Les Nations Unies à la Croisée des Chemins
La Vice-secrétaire générale de l’ONU, Louise Fréchette, s’adressant à l’Assemblée générale en 2004/ONU
Par Louise Fréchette
Le 11 septembre 2025
Dans l’esprit de bien des gens, l’ONU, c’est celle de l’après-guerre froide, une organisation hyperactive multipliant les missions de paix, en tête de file de la lutte contre la pauvreté et du VIH-SIDA, celle d’une action vigoureuse en faveur de la démocratie et des droits humains.
C’est l’ère Kofi Annan, un Secrétaire-général connu et admiré mondialement.
En réalité, ces quelques années correspondent à une phase totalement exceptionnelle de l’histoire de l’organisation, une période d’unipolarité sous le leadership incontesté des Etats-Unis et de l’Occident.
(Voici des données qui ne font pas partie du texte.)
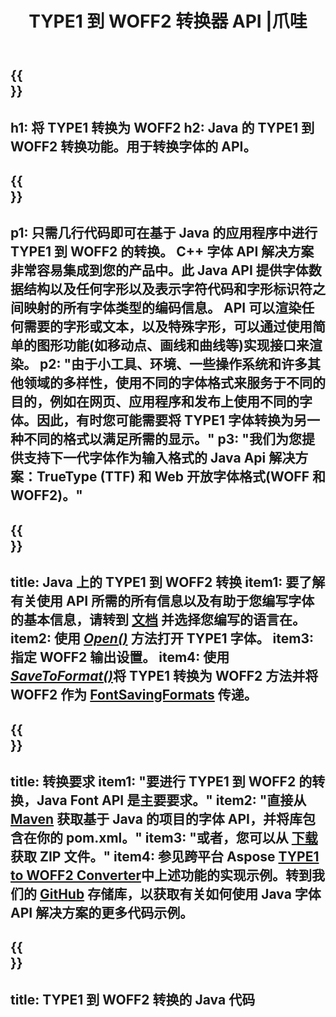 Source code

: ﻿---
translation: true
template: /_templates/conversion-child-java.md
title: TYPE1 到 WOFF2 转换器 API |爪哇
description: 在 Windows 和 Linux 上使用 Java API 将 TYPE1 转换为 WOFF2。将本机 TYPE1 到 WOFF2 字体转换功能集成到您自己的解决方案中。
keywords: type1 to woff2 java api, type12woff2 java解决方案, type1 to woff2 java
url: /java/conversion/type1-to-woff2/
family: font
platformtag: java
feature: conversion
otherformats: TTF WOFF
---

{{<section banner>}}
---
h1: 将 TYPE1 转换为 WOFF2
h2: Java 的 TYPE1 到 WOFF2 转换功能。用于转换字体的 API。
---

{{<section overview>}}
---
p1: 只需几行代码即可在基于 Java 的应用程序中进行 TYPE1 到 WOFF2 的转换。 С++ 字体 API 解决方案非常容易集成到您的产品中。此 Java API 提供字体数据结构以及任何字形以及表示字符代码和字形标识符之间映射的所有字体类型的编码信息。 API 可以渲染任何需要的字形或文本，以及特殊字形，可以通过使用简单的图形功能(如移动点、画线和曲线等)实现接口来渲染。
p2: "由于小工具、环境、一些操作系统和许多其他领域的多样性，使用不同的字体格式来服务于不同的目的，例如在网页、应用程序和发布上使用不同的字体。因此，有时您可能需要将 TYPE1 字体转换为另一种不同的格式以满足所需的显示。"
p3: "我们为您提供支持下一代字体作为输入格式的 Java Api 解决方案：TrueType (TTF) 和 Web 开放字体格式(WOFF 和 WOFF2)。"
---

{{<section feature1>}}
---
title: Java 上的 TYPE1 到 WOFF2 转换
item1: 要了解有关使用 API 所需的所有信息以及有助于您编写字体的基本信息，请转到 [文档](https://docs.aspose.com/font/) 并选择您编写的语言在。
item2: 使用 [*Open()*](https://reference.aspose.com/font/java/com.aspose.font/Font#open-com.aspose.font.FontDefinition-) 方法打开 TYPE1 字体。
item3: 指定 WOFF2 输出设置。
item4: 使用  [*SaveToFormat()*](https://reference.aspose.com/font/java/com.aspose.font/Font#saveToFormat-java.io.OutputStream-com.aspose.font.FontSavingFormats-)将 TYPE1 转换为 WOFF2 方法并将 WOFF2 作为 [FontSavingFormats](https://reference.aspose.com/font/java/com.aspose.font/FontSavingFormats) 传递。
---

{{<section feature2>}}
---
title: 转换要求
item1: "要进行 TYPE1 到 WOFF2 的转换，Java Font API 是主要要求。"
item2: "直接从 [Maven](https://repository.aspose.com/webapp/#/artifacts/browse/tree/General/repo/com/aspose/aspose-font) 获取基于 Java 的项目的字体 API，并将库包含在你的 pom.xml。"
item3: "或者，您可以从 [下载](https://downloads.aspose.com/font/java) 获取 ZIP 文件。"
item4: 参见跨平台 Aspose [TYPE1 to WOFF2 Converter](https://products.aspose.app/font/conversion/type1-to-woff2)中上述功能的实现示例。转到我们的 [GitHub](https://github.com/aspose-font/Aspose.Font-Documentation/tree/master/java-examples) 存储库，以获取有关如何使用 Java 字体 API 解决方案的更多代码示例。
---

{{<section codeexample>}}
---
title: TYPE1 到 WOFF2 转换的 Java 代码
---
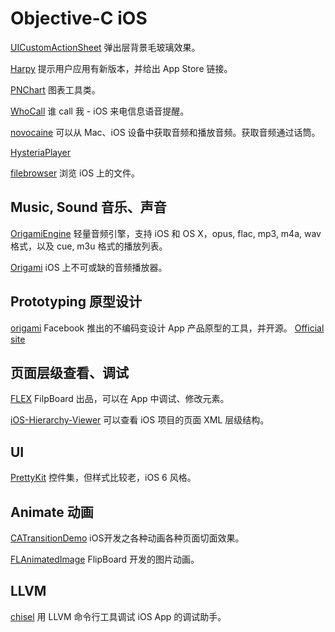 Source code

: Objective-C iOS
===============

[UICustomActionSheet](https://github.com/Ju2ender/UICustomActionSheet)
弹出层背景毛玻璃效果。

[Harpy](https://github.com/Ju2ender/Harpy)
提示用户应用有新版本，并给出 App Store 链接。

[PNChart](https://github.com/Ju2ender/PNChart)
图表工具类。

[WhoCall](https://github.com/Ju2ender/WhoCall)
谁 call 我 - iOS 来电信息语音提醒。

[novocaine](https://github.com/Ju2ender/novocaine)
可以从 Mac、iOS 设备中获取音频和播放音频。获取音频通过话筒。

[HysteriaPlayer](https://github.com/Ju2ender/HysteriaPlayer)

[filebrowser](https://github.com/Ju2ender/filebrowser)
浏览 iOS 上的文件。

Music, Sound 音乐、声音
----------------------

[OrigamiEngine](https://github.com/Ju2ender/OrigamiEngine)
轻量音频引擎，支持 iOS 和 OS X，opus, flac, mp3, m4a, wav 格式，以及 cue, m3u 格式的播放列表。

[Origami](https://github.com/Ju2ender/Origami-1)
iOS 上不可或缺的音频播放器。

Prototyping 原型设计
-------------------

[origami](https://github.com/Ju2ender/origami)
Facebook 推出的不编码变设计 App 产品原型的工具，并开源。
[Official site](http://facebook.github.io/origami/tutorials/)

页面层级查看、调试
----------------

[FLEX](https://github.com/Ju2ender/FLEX)
FilpBoard 出品，可以在 App 中调试、修改元素。

[iOS-Hierarchy-Viewer](https://github.com/Ju2ender/iOS-Hierarchy-Viewer)
可以查看 iOS 项目的页面 XML 层级结构。

UI
--

[PrettyKit](https://github.com/Ju2ender/PrettyKit)
控件集，但样式比较老，iOS 6 风格。

Animate 动画
------------

[CATransitionDemo](https://github.com/Ju2ender/CATransitionDemo)
iOS开发之各种动画各种页面切面效果。

[FLAnimatedImage](https://github.com/Ju2ender/FLAnimatedImage)
FlipBoard 开发的图片动画。

LLVM
--------

[chisel](https://github.com/Ju2ender/chisel)
用 LLVM 命令行工具调试 iOS App 的调试助手。
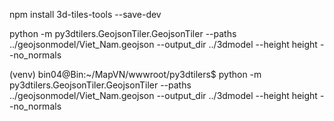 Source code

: npm install 3d-tiles-tools --save-dev

python -m py3dtilers.GeojsonTiler.GeojsonTiler --paths ../geojsonmodel/Viet_Nam.geojson --output_dir ../3dmodel --height height --no_normals

(venv) bin04@Bin:~/MapVN/wwwroot/py3dtilers$ python -m py3dtilers.GeojsonTiler.GeojsonTiler --paths ../geojsonmodel/Viet_Nam.geojson --output_dir ../3dmodel --height height --no_normals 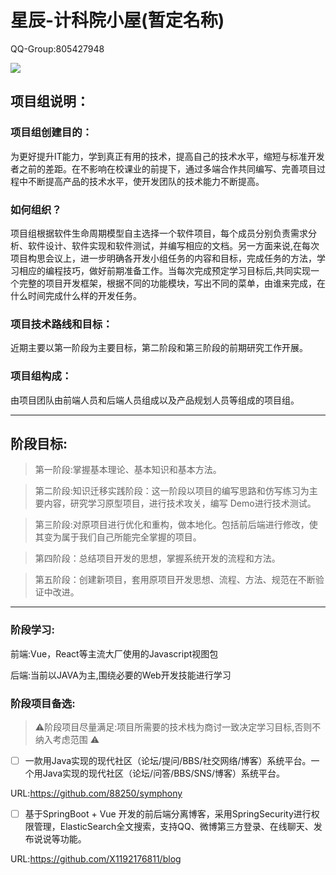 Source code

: # 星辰-计科院小屋(暂定名称)



QQ-Group:805427948

![](https://github.com/518651/XC-LearnProjectGroup/blob/main/Prc/qrcode_1668246366062.jpg)

## 项目组说明：



### **项目组创建目的：**

为更好提升IT能力，学到真正有用的技术，提高自己的技术水平，缩短与标准开发者之前的差距。在不影响在校课业的前提下，通过多端合作共同编写、完善项目过程中不断提高产品的技术水平，使开发团队的技术能力不断提高。



### 如何组织？

项目组根据软件生命周期模型自主选择一个软件项目，每个成员分别负责需求分析、软件设计、软件实现和软件测试，并编写相应的文档。另一方面来说,在每次项目构思会议上，进一步明确各开发小组任务的内容和目标，完成任务的方法，学习相应的编程技巧，做好前期准备工作。当每次完成预定学习目标后,共同实现一个完整的项目开发框架，根据不同的功能模块，写出不同的菜单，由谁来完成，在什么时间完成什么样的开发任务。



### 项目技术路线和目标：

近期主要以第一阶段为主要目标，第二阶段和第三阶段的前期研究工作开展。



### 项目组构成：

由项目团队由前端人员和后端人员组成以及产品规划人员等组成的项目组。



----

## 阶段目标:

> 第一阶段:掌握基本理论、基本知识和基本方法。

> 第二阶段:知识迁移实践阶段：这一阶段以项目的编写思路和仿写练习为主要内容，研究学习原型项目，进行技术攻关，编写 Demo进行技术测试。

> 第三阶段:对原项目进行优化和重构，做本地化。包括前后端进行修改，使其变为属于我们自己所能完全掌握的项目。

> 第四阶段：总结项目开发的思想，掌握系统开发的流程和方法。

> 第五阶段：创建新项目，套用原项目开发思想、流程、方法、规范在不断验证中改进。



----

### 阶段学习:

前端:Vue，React等主流大厂使用的Javascript视图包

后端:当前以JAVA为主,围绕必要的Web开发技能进行学习



### 阶段项目备选:

> :warning:阶段项目尽量满足:项目所需要的技术栈为商讨一致决定学习目标,否则不纳入考虑范围  :warning:

- [ ] 一款用Java实现的现代社区（论坛/提问/BBS/社交网络/博客）系统平台。一个用Java实现的现代社区（论坛/问答/BBS/SNS/博客）系统平台。

URL:https://github.com/88250/symphony

- [ ] 基于SpringBoot + Vue 开发的前后端分离博客，采用SpringSecurity进行权限管理，ElasticSearch全文搜索，支持QQ、微博第三方登录、在线聊天、发布说说等功能。

URL:https://github.com/X1192176811/blog


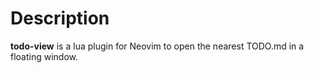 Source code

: # Description

**todo-view** is a lua plugin for Neovim to open the nearest TODO.md in a
floating window.
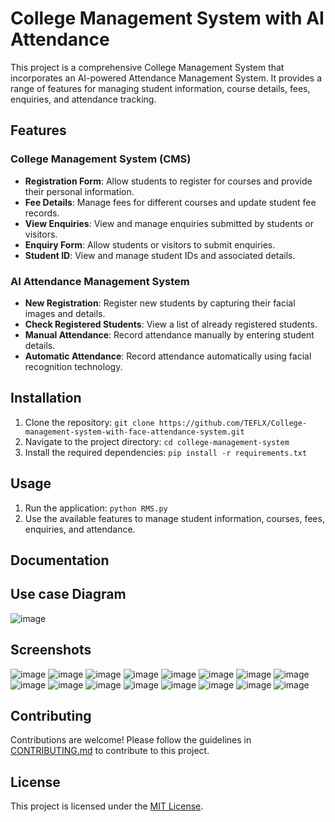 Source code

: # College Management System with AI Attendance

This project is a comprehensive College Management System that incorporates an AI-powered Attendance Management System. It provides a range of features for managing student information, course details, fees, enquiries, and attendance tracking.

## Features

### College Management System (CMS)

- **Registration Form**: Allow students to register for courses and provide their personal information.
- **Fee Details**: Manage fees for different courses and update student fee records.
- **View Enquiries**: View and manage enquiries submitted by students or visitors.
- **Enquiry Form**: Allow students or visitors to submit enquiries.
- **Student ID**: View and manage student IDs and associated details.

### AI Attendance Management System

- **New Registration**: Register new students by capturing their facial images and details.
- **Check Registered Students**: View a list of already registered students.
- **Manual Attendance**: Record attendance manually by entering student details.
- **Automatic Attendance**: Record attendance automatically using facial recognition technology.

## Installation

1. Clone the repository: `git clone https://github.com/TEFLX/College-management-system-with-face-attendance-system.git`
2. Navigate to the project directory: `cd college-management-system`
3. Install the required dependencies: `pip install -r requirements.txt`

## Usage

1. Run the application: `python RMS.py`
2. Use the available features to manage student information, courses, fees, enquiries, and attendance.

## Documentation

## Use case Diagram
![image](https://github.com/TEFLX/College-management-system-with-face-attendance-system/assets/164298793/25d7f038-4bb9-4a64-873b-b635ec12fd1e)

## Screenshots
![image](https://github.com/TEFLX/College-management-system-with-face-attendance-system/assets/164298793/fcb505b0-614e-4878-88ed-d7f810e3e4cb)
![image](https://github.com/TEFLX/College-management-system-with-face-attendance-system/assets/164298793/14dd3e60-7cac-4938-9247-996170aa8f2f)
![image](https://github.com/TEFLX/College-management-system-with-face-attendance-system/assets/164298793/8eed1575-5e90-4bec-87bc-af9e628972b1)
![image](https://github.com/TEFLX/College-management-system-with-face-attendance-system/assets/164298793/b8784845-deda-4d21-b87e-831081b70496)
![image](https://github.com/TEFLX/College-management-system-with-face-attendance-system/assets/164298793/58898fb9-0992-4c19-b444-6d6640c87c75)
![image](https://github.com/TEFLX/College-management-system-with-face-attendance-system/assets/164298793/9babf66a-4454-4888-98b3-f79cf3117bd1)
![image](https://github.com/TEFLX/College-management-system-with-face-attendance-system/assets/164298793/5674ef3e-b82c-4898-8034-ca475073167e)
![image](https://github.com/TEFLX/College-management-system-with-face-attendance-system/assets/164298793/10d9cc78-cd42-4744-9163-d8ce619dd873)
![image](https://github.com/TEFLX/College-management-system-with-face-attendance-system/assets/164298793/651efdfc-d732-411f-a51f-c7f516648c95)
![image](https://github.com/TEFLX/College-management-system-with-face-attendance-system/assets/164298793/d25302cc-c809-4721-b66b-b8e8f376d81c)
![image](https://github.com/TEFLX/College-management-system-with-face-attendance-system/assets/164298793/fd86b212-f57c-42a4-b2f6-5a1696857393)
![image](https://github.com/TEFLX/College-management-system-with-face-attendance-system/assets/164298793/45ca0665-81b5-4fb3-bb5b-8dc517bfc3bb)
![image](https://github.com/TEFLX/College-management-system-with-face-attendance-system/assets/164298793/24b9cc25-fbbe-4a27-a100-e4d6f078382b)
![image](https://github.com/TEFLX/College-management-system-with-face-attendance-system/assets/164298793/4f9ba13d-d573-4d9e-bdac-821a24e30409)
![image](https://github.com/TEFLX/College-management-system-with-face-attendance-system/assets/164298793/36da0c98-54d5-4551-b716-ac9f85e4a90b)
![image](https://github.com/TEFLX/College-management-system-with-face-attendance-system/assets/164298793/52893cff-3aee-4605-a07a-57e05f260ae4)


## Contributing

Contributions are welcome! Please follow the guidelines in [CONTRIBUTING.md](CONTRIBUTING.md) to contribute to this project.

## License

This project is licensed under the [MIT License](LICENSE).
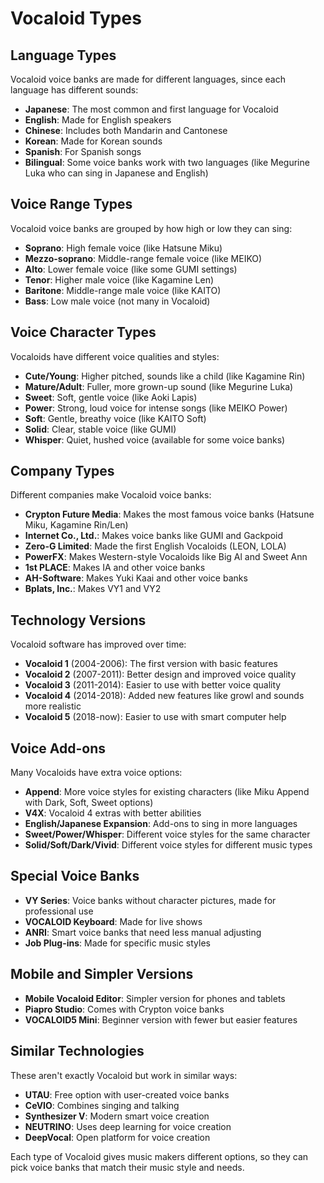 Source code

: # Vocaloid Types

## Language Types

Vocaloid voice banks are made for different languages, since each language has different sounds:

- **Japanese**: The most common and first language for Vocaloid
- **English**: Made for English speakers
- **Chinese**: Includes both Mandarin and Cantonese
- **Korean**: Made for Korean sounds
- **Spanish**: For Spanish songs
- **Bilingual**: Some voice banks work with two languages (like Megurine Luka who can sing in Japanese and English)

## Voice Range Types

Vocaloid voice banks are grouped by how high or low they can sing:

- **Soprano**: High female voice (like Hatsune Miku)
- **Mezzo-soprano**: Middle-range female voice (like MEIKO)
- **Alto**: Lower female voice (like some GUMI settings)
- **Tenor**: Higher male voice (like Kagamine Len)
- **Baritone**: Middle-range male voice (like KAITO)
- **Bass**: Low male voice (not many in Vocaloid)

## Voice Character Types

Vocaloids have different voice qualities and styles:

- **Cute/Young**: Higher pitched, sounds like a child (like Kagamine Rin)
- **Mature/Adult**: Fuller, more grown-up sound (like Megurine Luka)
- **Sweet**: Soft, gentle voice (like Aoki Lapis)
- **Power**: Strong, loud voice for intense songs (like MEIKO Power)
- **Soft**: Gentle, breathy voice (like KAITO Soft)
- **Solid**: Clear, stable voice (like GUMI)
- **Whisper**: Quiet, hushed voice (available for some voice banks)

## Company Types

Different companies make Vocaloid voice banks:

- **Crypton Future Media**: Makes the most famous voice banks (Hatsune Miku, Kagamine Rin/Len)
- **Internet Co., Ltd.**: Makes voice banks like GUMI and Gackpoid
- **Zero-G Limited**: Made the first English Vocaloids (LEON, LOLA)
- **PowerFX**: Makes Western-style Vocaloids like Big Al and Sweet Ann
- **1st PLACE**: Makes IA and other voice banks
- **AH-Software**: Makes Yuki Kaai and other voice banks
- **Bplats, Inc.**: Makes VY1 and VY2

## Technology Versions

Vocaloid software has improved over time:

- **Vocaloid 1** (2004-2006): The first version with basic features
- **Vocaloid 2** (2007-2011): Better design and improved voice quality
- **Vocaloid 3** (2011-2014): Easier to use with better voice quality
- **Vocaloid 4** (2014-2018): Added new features like growl and sounds more realistic
- **Vocaloid 5** (2018-now): Easier to use with smart computer help

## Voice Add-ons

Many Vocaloids have extra voice options:

- **Append**: More voice styles for existing characters (like Miku Append with Dark, Soft, Sweet options)
- **V4X**: Vocaloid 4 extras with better abilities
- **English/Japanese Expansion**: Add-ons to sing in more languages
- **Sweet/Power/Whisper**: Different voice styles for the same character
- **Solid/Soft/Dark/Vivid**: Different voice styles for different music types

## Special Voice Banks

- **VY Series**: Voice banks without character pictures, made for professional use
- **VOCALOID Keyboard**: Made for live shows
- **ANRI**: Smart voice banks that need less manual adjusting
- **Job Plug-ins**: Made for specific music styles

## Mobile and Simpler Versions

- **Mobile Vocaloid Editor**: Simpler version for phones and tablets
- **Piapro Studio**: Comes with Crypton voice banks
- **VOCALOID5 Mini**: Beginner version with fewer but easier features

## Similar Technologies

These aren't exactly Vocaloid but work in similar ways:

- **UTAU**: Free option with user-created voice banks
- **CeVIO**: Combines singing and talking
- **Synthesizer V**: Modern smart voice creation
- **NEUTRINO**: Uses deep learning for voice creation
- **DeepVocal**: Open platform for voice creation

Each type of Vocaloid gives music makers different options, so they can pick voice banks that match their music style and needs.
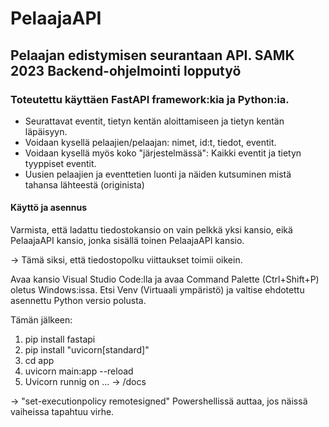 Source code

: # PelaajaAPI

## Pelaajan edistymisen seurantaan API. SAMK 2023 Backend-ohjelmointi lopputyö

### Toteutettu käyttäen FastAPI framework:kia ja Python:ia.

- Seurattavat eventit, tietyn kentän aloittamiseen ja tietyn kentän läpäisyyn.
- Voidaan kysellä pelaajien/pelaajan: nimet, id:t, tiedot, eventit.
- Voidaan kysellä myös koko "järjestelmässä": Kaikki eventit ja tietyn tyyppiset eventit.
- Uusien pelaajien ja eventtetien luonti ja näiden kutsuminen mistä tahansa lähteestä (originista)

#### Käyttö ja asennus

Varmista, että ladattu tiedostokansio on vain pelkkä yksi kansio, eikä
PelaajaAPI kansio, jonka sisällä toinen PelaajaAPI kansio.

-> Tämä siksi, että tiedostopolku viittaukset toimii oikein.

Avaa kansio Visual Studio Code:lla ja avaa Command Palette (Ctrl+Shift+P) oletus Windows:issa.
Etsi Venv (Virtuaali ympäristö) ja valtise ehdotettu asennettu Python versio polusta.

Tämän jälkeen:

1. pip install fastapi
2. pip install "uvicorn[standard]"
3. cd app
4. uvicorn main:app --reload
5. Uvicorn runnig on ... -> /docs

-> "set-executionpolicy remotesigned" Powershellissä auttaa, jos näissä vaiheissa tapahtuu virhe.
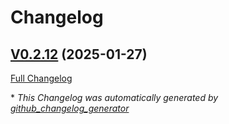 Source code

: # Changelog

## [V0.2.12](https://github.com/OpenVoiceOS/ovos-skill-dictation/tree/V0.2.12) (2025-01-27)

[Full Changelog](https://github.com/OpenVoiceOS/ovos-skill-dictation/compare/0.2.12...V0.2.12)



\* *This Changelog was automatically generated by [github_changelog_generator](https://github.com/github-changelog-generator/github-changelog-generator)*
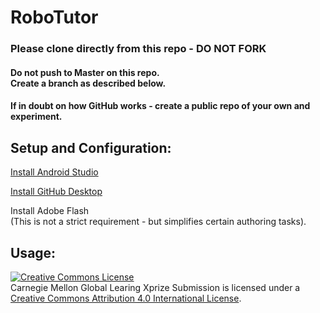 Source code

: 
# **RoboTutor**

### Please clone directly from this repo - DO NOT FORK
#### Do not push to Master on this repo. <br>Create a branch as described below.
#### If in doubt on how GitHub works - create a public repo of your own and experiment.


## **Setup and Configuration:**

[Install Android Studio](http://developer.android.com/sdk/index.html)<br>

[Install GitHub Desktop](https://desktop.github.com/)<br>

<p>Install Adobe Flash<br>
(This is not a strict requirement - but simplifies certain authoring tasks).</p>

## **Usage:**



<a rel="license" href="http://creativecommons.org/licenses/by/4.0/"><img alt="Creative Commons License" style="border-width:0" src="https://i.creativecommons.org/l/by/4.0/88x31.png" /></a><br />Carnegie Mellon Global Learing Xprize Submission</span> is licensed under a <a rel="license" href="http://creativecommons.org/licenses/by/4.0/">Creative Commons Attribution 4.0 International License</a>.

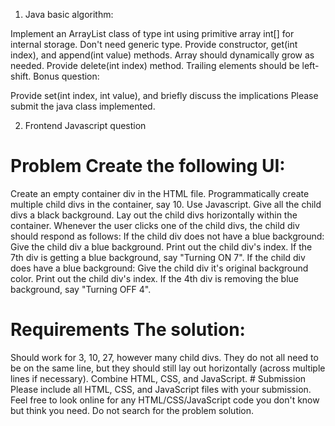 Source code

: 1) Java basic algorithm:

Implement an ArrayList class of type int using primitive array int[] for internal storage.  Don't need generic type.
Provide constructor, get(int index), and append(int value) methods.  Array should dynamically grow as needed.
Provide delete(int index) method. Trailing elements should be left-shift.
Bonus question:

Provide set(int index, int value), and briefly discuss the implications
Please submit the java class implemented.

2) Frontend Javascript question

# Problem Create the following UI:

Create an empty container div in the HTML file.
Programmatically create multiple child divs in the container, say 10. Use Javascript.
Give all the child divs a black background.
Lay out the child divs horizontally within the container.
Whenever the user clicks one of the child divs, the child div should respond as follows:
If the child div does not have a blue background:
Give the child div a blue background.
Print out the child div's index. If the 7th div is getting a blue background, say "Turning ON 7".
If the child div does have a blue background:
Give the child div it's original background color.
Print out the child div's index. If the 4th div is removing the blue background, say "Turning OFF 4".
# Requirements The solution:

Should work for 3, 10, 27, however many child divs. They do not all need to be on the same line, but they should still lay out horizontally (across multiple lines if necessary).
Combine HTML, CSS, and JavaScript. # Submission Please include all HTML, CSS, and JavaScript files with your submission.
Feel free to look online for any HTML/CSS/JavaScript code you don't know but think you need.
Do not search for the problem solution.
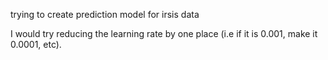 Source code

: trying to create prediction model for irsis data

 I would try reducing the learning rate by one place (i.e if it is 0.001, make it 0.0001, etc).
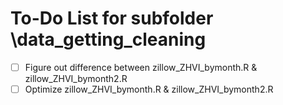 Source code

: # To-Do List for subfolder \data_getting_cleaning

- [ ] Figure out difference between zillow_ZHVI_bymonth.R & zillow_ZHVI_bymonth2.R
- [ ] Optimize zillow_ZHVI_bymonth.R & zillow_ZHVI_bymonth2.R

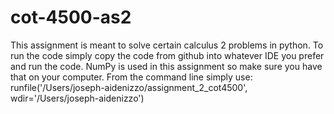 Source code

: # cot-4500-as2

This assignment is meant to solve certain calculus 2 problems in python. To run the code simply copy the code from github into whatever IDE you prefer and run the code. NumPy is used in this assignment so make sure you have that on your computer. From the command line simply use: runfile('/Users/joseph-aidenizzo/assignment_2_cot4500', wdir='/Users/joseph-aidenizzo')

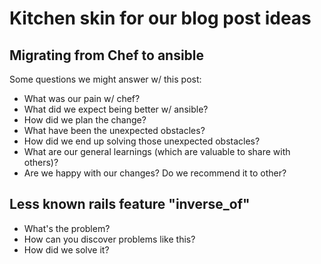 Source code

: # Kitchen skin for our blog post ideas

## Migrating from Chef to ansible
Some questions we might answer w/ this post:
- What was our pain w/ chef?
- What did we expect being better w/ ansible?
- How did we plan the change?
- What have been the unexpected obstacles?
- How did we end up solving those unexpected obstacles?
- What are our general learnings (which are valuable to share with others)?
- Are we happy with our changes? Do we recommend it to other?

## Less known rails feature "inverse_of"
- What's the problem?
- How can you discover problems like this?
- How did we solve it?
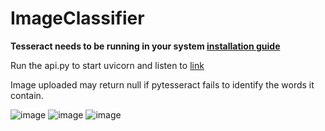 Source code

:# ImageClassifier


**Tesseract  needs to be running in your system [installation guide](https://tesseract-ocr.github.io/tessdoc/Installation.html)**

Run the api.py to start  uvicorn and listen to [link](http://127.0.0.1:8000) 

Image uploaded may return null if pytesseract fails to identify the words it contain.


![image](https://user-images.githubusercontent.com/60697895/136690875-472e64e6-65c0-4493-8a27-3cbe7028a6b0.png)
![image](https://user-images.githubusercontent.com/60697895/136690903-3baf43c2-2207-4ba6-b21e-90b74f9c489e.png)
![image](https://user-images.githubusercontent.com/60697895/136690932-4a6dd1d7-c663-4820-8e48-02d6fc31e23b.png)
Pendant les 50 années qui l’ont précédé, le rôle de l’ONU dans la gestion des conflits est resté la plupart du temps marginal, l’entente entre l‘URSS et les Etats-Unis étant rarement possible.
Rappelons que le droit de veto conféré aux membres permanents du conseil a été voulu par les puissants fondateurs de l’ONU et une condition de leur appui. Il n’est donc pas étonnant que l’ONU soit impuissante quand un membre permanent considère que ses intérêts sont en cause.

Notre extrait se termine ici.